(Given data begins)

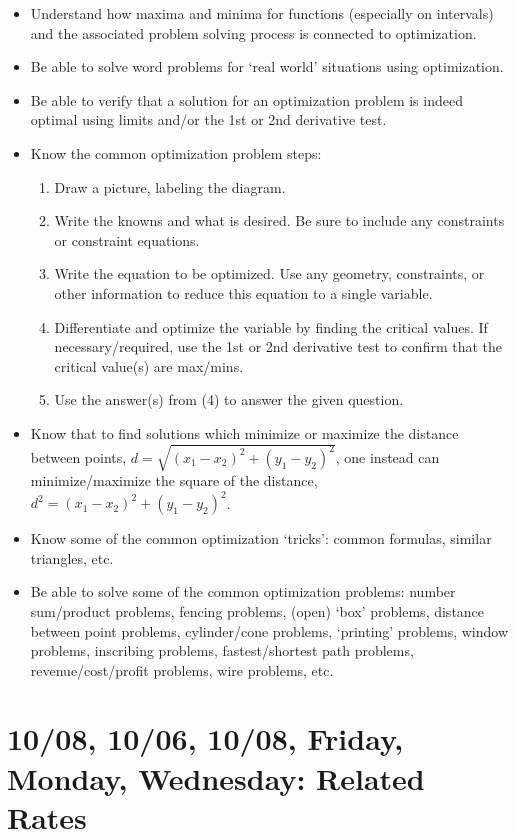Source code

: \documentclass[11pt,letterpaper]{article}
\begin{document}
\begin{itemize}
\item Understand how maxima and minima for functions (especially on intervals) and the associated problem solving process is connected to optimization. 
\item Be able to solve word problems for `real world' situations using optimization.
\item Be able to verify that a solution for an optimization problem is indeed optimal using limits and/or the 1st or 2nd derivative test.
\item Know the common optimization problem steps:
	\begin{enumerate}[1.]
	\item Draw a picture, labeling the diagram.
	\item Write the knowns and what is desired. Be sure to include any constraints or constraint equations. 
	\item Write the equation to be optimized. Use any geometry, constraints, or other information to reduce this equation to a single variable.
	\item Differentiate and optimize the variable by finding the critical values. If necessary/required, use the 1st or 2nd derivative test to confirm that the critical value(s) are max/mins. 
	\item Use the answer(s) from (4) to answer the given question. 
	\end{enumerate}
\item Know that to find solutions which minimize or maximize the distance between points, $d= \sqrt{(x_1 - x_2)^2 + (y_1 - y_2)^2}$, one instead can minimize/maximize the square of the distance, $d^2= (x_1 - x_2)^2 + (y_1 - y_2)^2$.
\item Know some of the common optimization `tricks': common formulas, similar triangles, etc. 
\item Be able to solve some of the common optimization problems: number sum/product problems, fencing problems, (open) `box' problems, distance between point problems, cylinder/cone problems, `printing' problems, window problems, inscribing problems, fastest/shortest path problems, revenue/cost/profit problems, wire problems, etc. 
\end{itemize}

\newpage
\section*{10/08, 10/06, 10/08, Friday, Monday, Wednesday: Related Rates\label{10-03}}
\end{document}
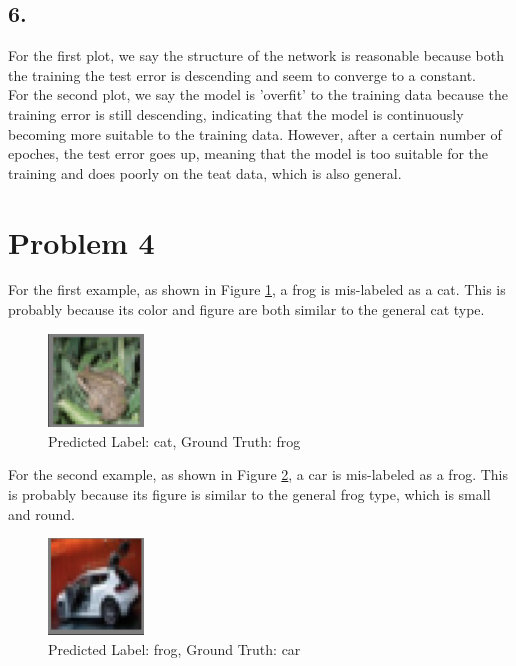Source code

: \documentclass[twoside,12pt]{homework}
\begin{document}
\subsection*{6.}

For the first plot, we say the structure of the network is reasonable because both the training the test error is descending and seem to converge to a constant. \\

\noindent For the second plot, we say the model is 'overfit' to the training data because the training error is still descending, indicating that the model is continuously becoming more suitable to the training data. However, after a certain number of epoches, the test error goes up, meaning that the model is too suitable for the training and does poorly on the teat data, which is also general. 

\newpage

\section*{Problem 4}

For the first example, as shown in Figure \ref{fig12}, a frog is mis-labeled as a cat. This is probably because its color and figure are both similar to the general cat type. \\

\begin{figure}[!htb]
\begin{center}
\includegraphics[width=1in]{11.png}
\caption{Predicted Label: cat, Ground Truth: frog}
\label{fig12}
\end{center}
\end{figure}

\noindent For the second example, as shown in Figure \ref{fig13}, a car is mis-labeled as a frog. This is probably because its figure is similar to the general frog type, which is small and round. \\

\begin{figure}[!htb]
\begin{center}
\includegraphics[width=1in]{12.png}
\caption{Predicted Label: frog, Ground Truth: car}
\label{fig13}
\end{center}
\end{figure}
\end{document}

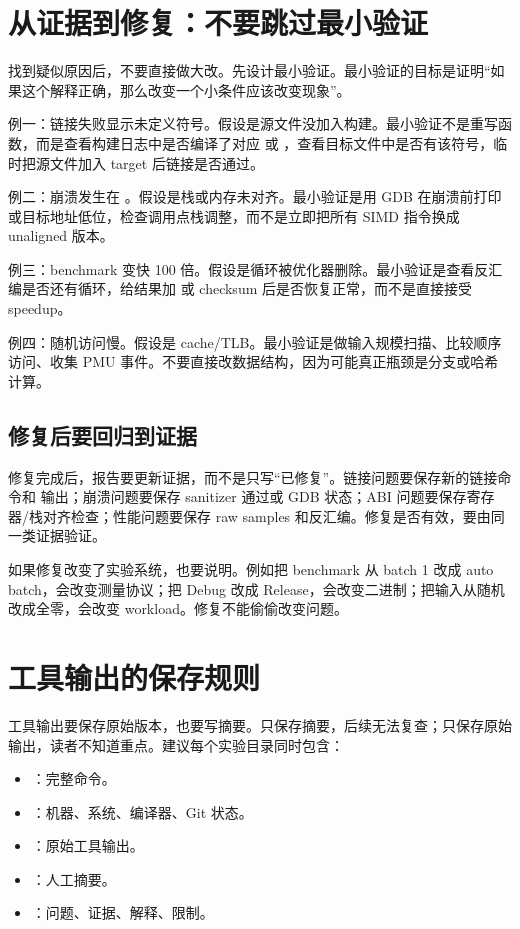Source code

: \section{从证据到修复：不要跳过最小验证}

找到疑似原因后，不要直接做大改。先设计最小验证。最小验证的目标是证明“如果这个解释正确，那么改变一个小条件应该改变现象”。

例一：链接失败显示未定义符号。假设是源文件没加入构建。最小验证不是重写函数，而是查看构建日志中是否编译了对应  或 ，查看目标文件中是否有该符号，临时把源文件加入 target 后链接是否通过。

例二：崩溃发生在 。假设是栈或内存未对齐。最小验证是用 GDB 在崩溃前打印  或目标地址低位，检查调用点栈调整，而不是立即把所有 SIMD 指令换成 unaligned 版本。

例三：benchmark 变快 100 倍。假设是循环被优化器删除。最小验证是查看反汇编是否还有循环，给结果加  或 checksum 后是否恢复正常，而不是直接接受 speedup。

例四：随机访问慢。假设是 cache/TLB。最小验证是做输入规模扫描、比较顺序访问、收集 PMU 事件。不要直接改数据结构，因为可能真正瓶颈是分支或哈希计算。

\subsection{修复后要回归到证据}

修复完成后，报告要更新证据，而不是只写“已修复”。链接问题要保存新的链接命令和  输出；崩溃问题要保存 sanitizer 通过或 GDB 状态；ABI 问题要保存寄存器/栈对齐检查；性能问题要保存 raw samples 和反汇编。修复是否有效，要由同一类证据验证。

如果修复改变了实验系统，也要说明。例如把 benchmark 从 batch 1 改成 auto batch，会改变测量协议；把 Debug 改成 Release，会改变二进制；把输入从随机改成全零，会改变 workload。修复不能偷偷改变问题。

\section{工具输出的保存规则}

工具输出要保存原始版本，也要写摘要。只保存摘要，后续无法复查；只保存原始输出，读者不知道重点。建议每个实验目录同时包含：

\begin{itemize}
  \item {}：完整命令。
  \item {}：机器、系统、编译器、Git 状态。
  \item {}：原始工具输出。
  \item {}：人工摘要。
  \item {}：问题、证据、解释、限制。
\end{itemize}

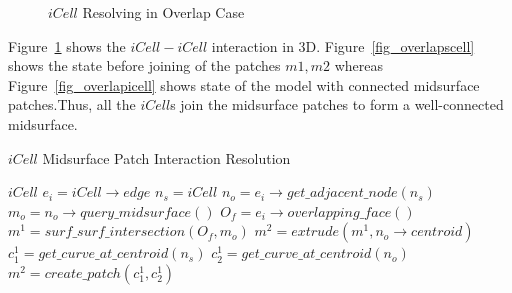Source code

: 	\begin{figure}[!h]
	\centering     %
	\quad
	\caption{$iCell$ Resolving in Overlap Case} %
	\label{fig_icellsovrelap}
	\end{figure}
	


Figure~\ref{fig_icellsovrelap} shows the $iCell-iCell$ interaction in 3D. Figure~\ref{fig_overlapscell} shows the state before joining of the patches $m1,m2$ whereas  Figure~\ref{fig_overlapicell} shows state of the model with connected midsurface patches.Thus, all the $iCell$s join the midsurface patches to form a well-connected midsurface.



\bigskip
	
	\begin{algorithm}[H]
		\caption{$iCell$ Midsurface Patch Interaction Resolution}
		\label{alg:midsurfcelljoin:MidsurfiCell}
		\begin{algorithmic}[1]
			\REQUIRE $iCell$
				\STATE $e_i = iCell \rightarrow edge$
				\STATE $n_s = iCell $	
				\STATE $n_o = e_i \rightarrow get\_adjacent\_node(n_s) $			
					\STATE $m_o = n_o \rightarrow query\_midsurface()$
					\STATE $O_f = e_i \rightarrow overlapping\_face()$
					\STATE $m^1 = surf\_surf\_intersection(O_f, m_o)$
					\STATE $m^2 = extrude(m^1, n_o \rightarrow centroid)$
					\STATE $c^1_1= get\_curve\_at\_centroid(n_s)$
					\STATE $c^1_2 = get\_curve\_at\_centroid(n_o)$
					\STATE $m^2 = create\_patch(c^1_1, c^1_2)$
					\ENDIF
			\ENDWHILE
		\end{algorithmic}
	\end{algorithm}

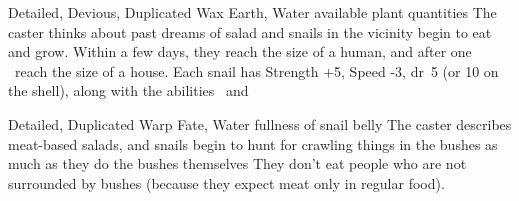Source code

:   {Detailed, Devious, Duplicated}%
  {Wax}%
  {Earth, Water}%
  {available plant quantities}%
  {The caster thinks about past dreams of salad and  snails in the vicinity begin to eat and grow.
  Within a few days, they reach the size of a human, and after one \showOnset\ reach the size of a house.
  Each snail has Strength +5, Speed -3, \gls{dr}~5 (or 10 on the shell), along with the abilities \viscid\ and \acidSpray}%
  {}

  {Detailed, Duplicated}%
  {Warp}%
  {Fate, Water}%
  {fullness of snail belly}%
  {The caster describes meat-based salads, and  snails begin to hunt for crawling things in the bushes as much as they do the bushes themselves}%
  {They don't eat people who are not surrounded by bushes (because they expect meat only in regular food).}



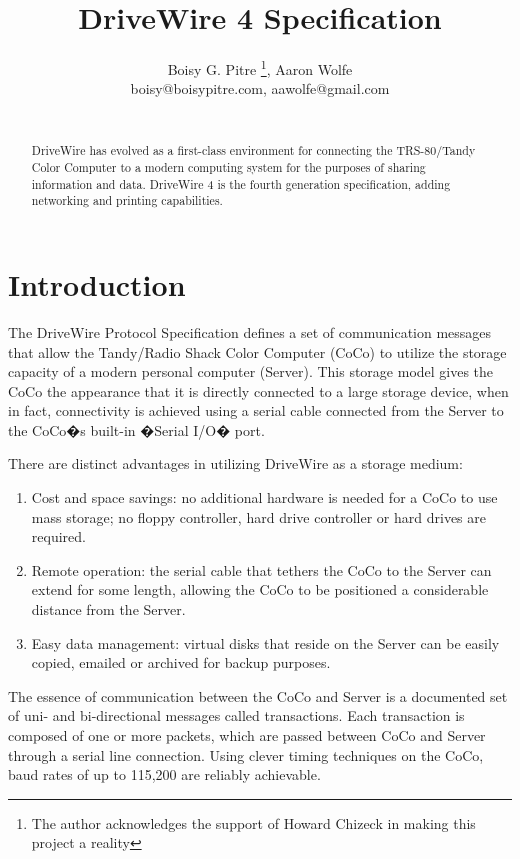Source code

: \documentclass{article}
\title{DriveWire 4 Specification}
\author{Boisy G. Pitre
\thanks{The author acknowledges the support of Howard Chizeck in
making this project a reality},
Aaron Wolfe\\
{boisy@boisypitre.com, aawolfe@gmail.com}\\
\\
}
\begin{document}
\makecover
\maketitle

\begin{abstract}

DriveWire has evolved as a first-class environment for connecting the TRS-80/Tandy Color Computer to a modern computing system for the purposes of sharing information and data. DriveWire 4 is the fourth generation specification, adding networking and printing capabilities.

\end{abstract}


\section{Introduction} 

The DriveWire Protocol Specification defines a set of communication messages that allow the Tandy/Radio Shack Color Computer (CoCo) to utilize the storage capacity of a modern personal computer (Server). This storage model gives the CoCo the appearance that it is directly connected to a large storage device, when in fact, connectivity is achieved using a serial cable connected from the Server to the CoCo�s built-in �Serial I/O� port.

There are distinct advantages in utilizing DriveWire as a storage medium:

\begin{enumerate}
\item Cost and space savings: no additional hardware is needed for a CoCo to use mass storage; no floppy controller, hard drive controller or hard drives are required.

\item Remote operation: the serial cable that tethers the CoCo to the Server can extend for some length, allowing the CoCo to be positioned a considerable distance from the Server.

\item Easy data management: virtual disks that reside on the Server can be easily copied, emailed or archived for backup purposes.

\end{enumerate}

The essence of communication between the CoCo and Server is a documented set of uni- and bi-directional messages called transactions.	Each transaction is composed of one or more packets, which are passed between CoCo and Server through a serial line connection.	Using clever timing techniques on the CoCo, baud rates of up to 115,200 are reliably achievable.
\end{document}
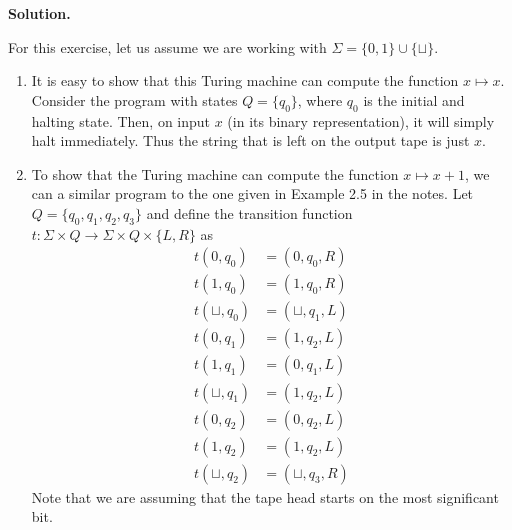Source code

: \documentclass{article}
\newcommand{\solution}{\noindent \textbf{Solution.}}
\begin{document}
\vspace{3mm}
\solution

For this exercise, let us assume we are working with $\Sigma = \{0, 1\} \cup \{\sqcup\}$.

\begin{enumerate}
    \item It is easy to show that this Turing machine can compute the function $x \mapsto x$.
    Consider the program with states $Q = \{q_0\}$, where $q_0$ is the initial and halting state.
    Then, on input $x$ (in its binary representation), it will simply halt immediately.
    Thus the string that is left on the output tape is just $x$.
    \item To show that the Turing machine can compute the function $x \mapsto x+1$, we can a similar program to the one given in Example 2.5 in the notes.
    Let $Q = \{q_0, q_1, q_2, q_3\}$ and define the transition function $t : \Sigma \times Q \to \Sigma \times Q \times \{L, R\}$ as
    \begin{align*}
        t(0, q_0) &= (0, q_0, R) \\
        t(1, q_0) &= (1, q_0, R) \\
        t(\sqcup, q_0) &= (\sqcup, q_1, L) \\
        t(0, q_1) &= (1, q_2, L) \\
        t(1, q_1) &= (0, q_1, L) \\
        t(\sqcup, q_1) &= (1, q_2, L) \\
        t(0, q_2) &= (0, q_2, L) \\
        t(1, q_2) &= (1, q_2, L) \\
        t(\sqcup, q_2) &= (\sqcup, q_3, R)
    \end{align*}
    Note that we are assuming that the tape head starts on the most significant bit.
    

\end{enumerate}
\end{document}
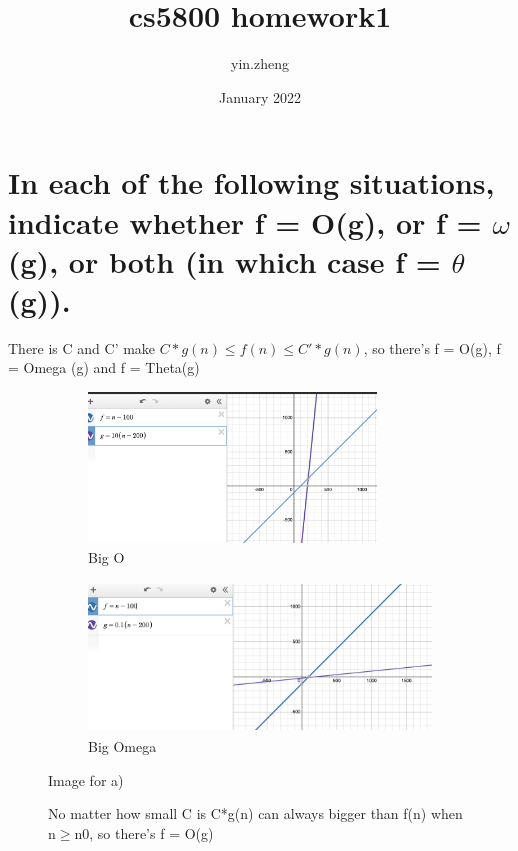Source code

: \documentclass{article}
\title{cs5800 homework1}
\author{yin.zheng }
\date{January 2022}
\begin{document}
\maketitle
\section{
In each of the following situations, indicate whether f = O(g), or f = $\omega$(g), or both (in which case f = $\theta$(g)).}

\begin{enumerate}[label=(\alph*)]
\item 
There is C and C' make $C*g(n) \le f(n) \le C'*g(n)$, so  there's f = O(g), f = Omega (g) and f = Theta(g) \\%
    \begin{figure}[h]
    \begin{subfigure}{0.5\textwidth}
    \includegraphics[width=0.9\linewidth, height=4cm]{a)big O.png}     
    \caption{Big O}
    \end{subfigure}
    \begin{subfigure}{0.5\textwidth}
    \includegraphics[width=0.9\linewidth, height=4cm]{a) big omega.png}
    \caption{Big Omega}
    \label{fig:subim2}
    \end{subfigure}
    \caption{Image for a)}
    \label{fig:image2}
\end{figure}

\begin{figure}[h]
\item 
No matter how small C is C*g(n) can always bigger than f(n) when n$\ge$n0, so there's f = O(g)  %
    

\end{figure}
\end{enumerate}
\end{document}
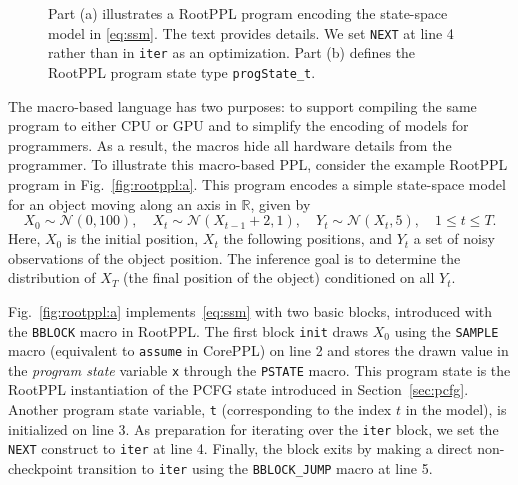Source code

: \documentclass[runningheads]{llncs}
\newcommand{\rlstinline}{\lstinline[language=RootPPL]}
\newcommand{\clstinline}{\lstinline[language=CorePPL]}
\begin{document}
\begin{figure}[tb]
  \caption{%
    Part (a) illustrates a RootPPL program encoding the state-space model in \eqref{eq:ssm}.
    The text provides details.
    We set \rlstinline!NEXT! at line 4 rather than in \rlstinline!iter! as an optimization.
    Part (b) defines the RootPPL program state type \lstinline!progState_t!.
  }
  \label{fig:rootppl}
\end{figure}

The macro-based language has two purposes: to support compiling the same program to either CPU or GPU and to simplify the encoding of models for programmers.
As a result, the macros hide all hardware details from the programmer.
To illustrate this macro-based PPL, consider the example RootPPL program in Fig.~\ref{fig:rootppl:a}.
This program encodes a simple state-space model for an object moving along an axis in $\mathbb{R}$, given by
\begin{equation}\label{eq:ssm}
  X_0 \sim \mathcal{N}(0,100), \quad
  X_t \sim \mathcal{N}(X_{t-1} + 2, 1), \quad
  Y_t \sim \mathcal{N}(X_t, 5), \quad
  1 \leq t \leq T.
\end{equation}
Here, $X_0$ is the initial position, $X_t$ the following positions, and $Y_t$ a set of noisy observations of the object position.
The inference goal is to determine the distribution of $X_T$ (the final position of the object) conditioned on all $Y_t$.

Fig.~\ref{fig:rootppl:a} implements~\eqref{eq:ssm} with two basic blocks, introduced with the \rlstinline!BBLOCK! macro in RootPPL.
The first block \lstinline!init! draws $X_0$ using the \rlstinline!SAMPLE! macro (equivalent to \clstinline!assume! in CorePPL) on line 2 and stores the drawn value in the \emph{program state} variable \lstinline!x! through the \rlstinline!PSTATE! macro.
This program state is the RootPPL instantiation of the PCFG state introduced in Section~\ref{sec:pcfg}.
Another program state variable, \lstinline!t! (corresponding to the index $t$ in the model), is initialized on line 3.
As preparation for iterating over the \lstinline!iter! block, we set the \rlstinline!NEXT! construct to \lstinline!iter! at line 4.
Finally, the block exits by making a direct non-checkpoint transition to \rlstinline!iter! using the \rlstinline!BBLOCK_JUMP! macro at line 5.
\end{document}

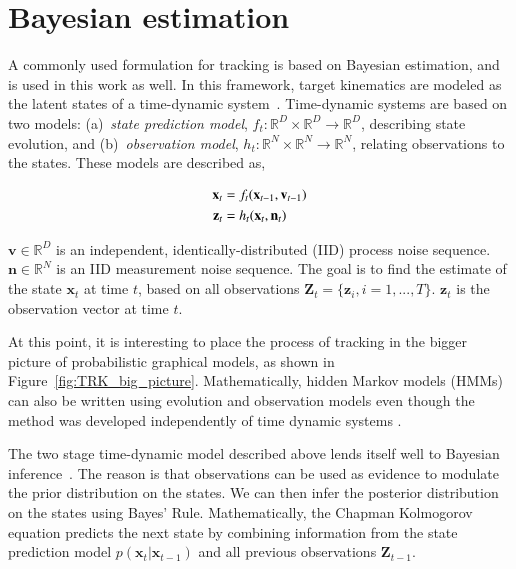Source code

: \section{Bayesian estimation}
A commonly used formulation for tracking is based on Bayesian estimation, and is used in this work as well.  In this framework, target kinematics are modeled as the latent states of a time-dynamic system~\cite{2002_JNL_PF_Arulampalam}.  Time-dynamic systems are based on two models: (a)~\emph{state prediction model}, ${f_t:\mathbb{R}^D \times \mathbb{R}^D \rightarrow \mathbb{R}^D}$, describing state evolution, and (b)~\emph{observation model}, ${h_t:\mathbb{R}^N \times \mathbb{R}^N \rightarrow\mathbb{R}^N}$, relating observations to the states.  These models are described as,

\begin{align}
\mathbf{x}_t &= f_t(\mathbf{x}_{t-1}, \mathbf{v}_{t-1}) \notag\\
\mathbf{z}_t &= h_t(\mathbf{x}_t, \mathbf{n}_t)
\label{Eq:TDS}
\end{align}

$\mathbf{v} \in \mathbb{R}^D$ is an independent, identically-distributed (IID) process noise sequence.  $\mathbf{n} \in \mathbb{R}^N$ is an IID measurement noise sequence.  The goal is to find the estimate of the state $\mathbf{x}_t$ at time $t$, based on all observations $\mathbf{Z}_t={\{\mathbf{z}_i, i=1,...,T\}}$.   $\mathbf{z}_t$ is the observation vector at time $t$.  

At this point, it is interesting to place the process of tracking in the bigger picture of probabilistic graphical models, as shown in Figure~\ref{fig:TRK_big_picture}.  Mathematically, hidden Markov models (HMMs) can also be written using evolution and observation models even though the method was developed independently of time dynamic systems \cite{2007_BOOK_PRML_Bishop}.  

The two stage time-dynamic model described above lends itself well to Bayesian inference~\cite{2002_JNL_PF_Arulampalam}.  The reason is that observations can be used as evidence to modulate the prior distribution on the states.  We can then infer the posterior distribution on the states using Bayes' Rule.  Mathematically, the Chapman Kolmogorov equation predicts the next state by combining information from the state prediction model $p(\mathbf{x}_t| \mathbf{x}_{t-1})$ and all previous observations $\mathbf{Z}_{t-1}$.  %

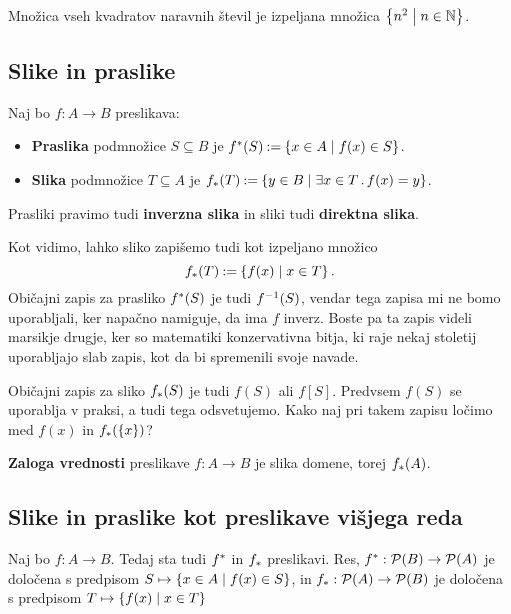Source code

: \begin{primer}
  Množica vseh kvadratov naravnih števil je izpeljana množica $\left\{ n^2 \; \middle| \; n \in \mathbb{N} \right\}$.
\end{primer}


\subsection{Slike in praslike}

\begin{definicija}
  Naj bo $f : A \to B$ preslikava:
  \begin{itemize}
  \item \textbf{Praslika} podmnožice $S \subseteq B$ je $f^{*}(S) \mathbin{{:}{=}} \left\{ x \in A \; \middle| \; f(x) \in S \right\}$.
  \item \textbf{Slika} podmnožice $T \subseteq A$ je $f_{*}(T) \mathbin{{:}{=}} \left\{ y \in B \; \middle| \; \exists x \in T \,.\, f(x) = y \right\}$.
  \end{itemize}
\end{definicija}
%
Prasliki pravimo tudi \textbf{inverzna slika} in sliki tudi \textbf{direktna slika}.

Kot vidimo, lahko sliko zapišemo tudi kot izpeljano množico
%
\begin{equation*}
  f_{*}(T) \mathbin{{:}{=}} \left\{ f(x) \; \middle| \; x \in T \right\}.
\end{equation*}
%
Običajni zapis za prasliko $f^{*}(S)$ je tudi ${f}^{-1}(S)$, vendar tega zapisa mi ne bomo uporabljali, ker napačno namiguje, da ima $f$ inverz. Boste pa ta zapis videli marsikje drugje, ker so matematiki konzervativna bitja, ki raje nekaj stoletij uporabljajo slab zapis, kot da bi spremenili svoje navade.

Običajni zapis za sliko $f_{*}(S)$ je tudi $f(S)$ ali $f[S]$. Predvsem $f(S)$ se uporablja v praksi, a tudi tega odsvetujemo. Kako naj pri takem zapisu ločimo med $f(x)$ in $f_{*}(\left\{x\right\})$?

\begin{definicija}
  \textbf{Zaloga vrednosti} preslikave $f : A \to B$ je slika domene, torej $f_{*}(A)$.
\end{definicija}


\subsection{Slike in praslike kot preslikave višjega reda}

Naj bo $f : A \to B$. Tedaj sta tudi $f^{*}$ in $f_{*}$ preslikavi.
%
Res, $f^{*} : \mathcal{P}(B) \to \mathcal{P}(A)$ je določena s predpisom $S \mapsto \left\{ x \in A \; \middle| \; f(x) \in S \right\}$, in
$f_{*} : \mathcal{P}(A) \to \mathcal{P}(B)$ je določena s predpisom $T \mapsto \left\{ f(x) \; \middle| \; x \in T \right\}$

(Given data ends)

Every line that holds the word "Turing" should be copied from the records above.

    \item It is easy to show that this Turing machine can compute the function $x \mapsto x$.
    \item To show that the Turing machine can compute the function $x \mapsto x+1$, we can a similar program to the one given in Example 2.5 in the notes.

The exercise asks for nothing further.